→ WHAT NEEDS TO BE DONE:
Among the entries below, find the lines with the word "small" and copy them.

━━ PROVIDED ENTRIES ━━

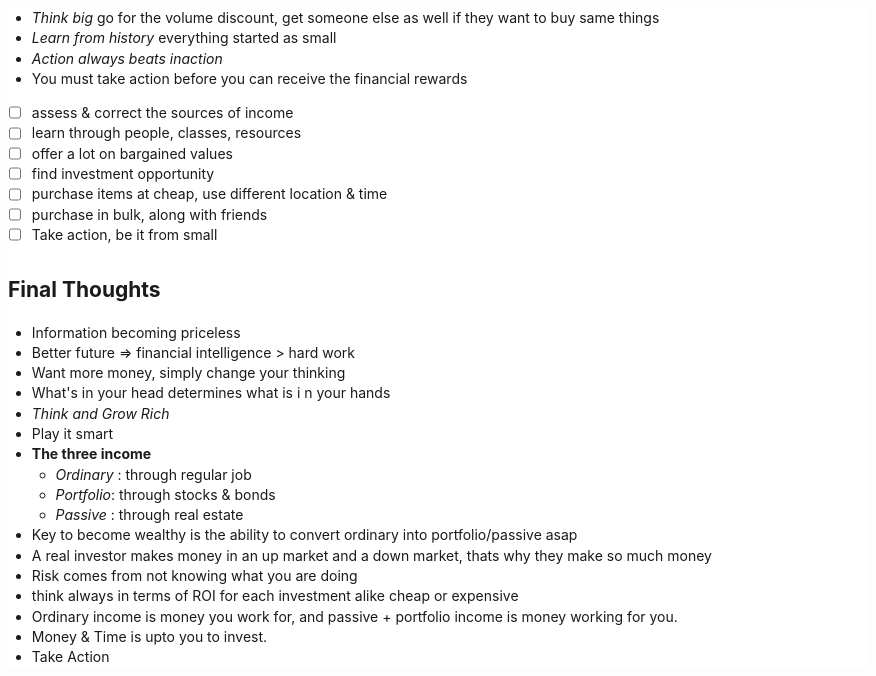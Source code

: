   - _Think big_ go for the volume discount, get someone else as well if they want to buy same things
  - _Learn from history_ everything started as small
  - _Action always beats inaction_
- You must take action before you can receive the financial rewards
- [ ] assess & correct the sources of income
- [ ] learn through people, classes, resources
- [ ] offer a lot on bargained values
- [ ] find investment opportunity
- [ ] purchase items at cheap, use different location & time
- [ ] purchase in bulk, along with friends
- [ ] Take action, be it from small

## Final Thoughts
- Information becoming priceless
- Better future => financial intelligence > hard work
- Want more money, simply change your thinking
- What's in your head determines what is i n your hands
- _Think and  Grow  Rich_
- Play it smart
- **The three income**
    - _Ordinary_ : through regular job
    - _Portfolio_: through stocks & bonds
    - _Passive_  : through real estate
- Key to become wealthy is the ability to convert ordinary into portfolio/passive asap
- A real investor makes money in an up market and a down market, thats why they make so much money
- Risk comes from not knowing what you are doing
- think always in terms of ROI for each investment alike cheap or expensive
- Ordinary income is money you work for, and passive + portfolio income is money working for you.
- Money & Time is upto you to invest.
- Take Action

━━━

→ OUTPUT FOR THIS TASK:
  - _Learn from history_ everything started as small
- [ ] Take action, be it from small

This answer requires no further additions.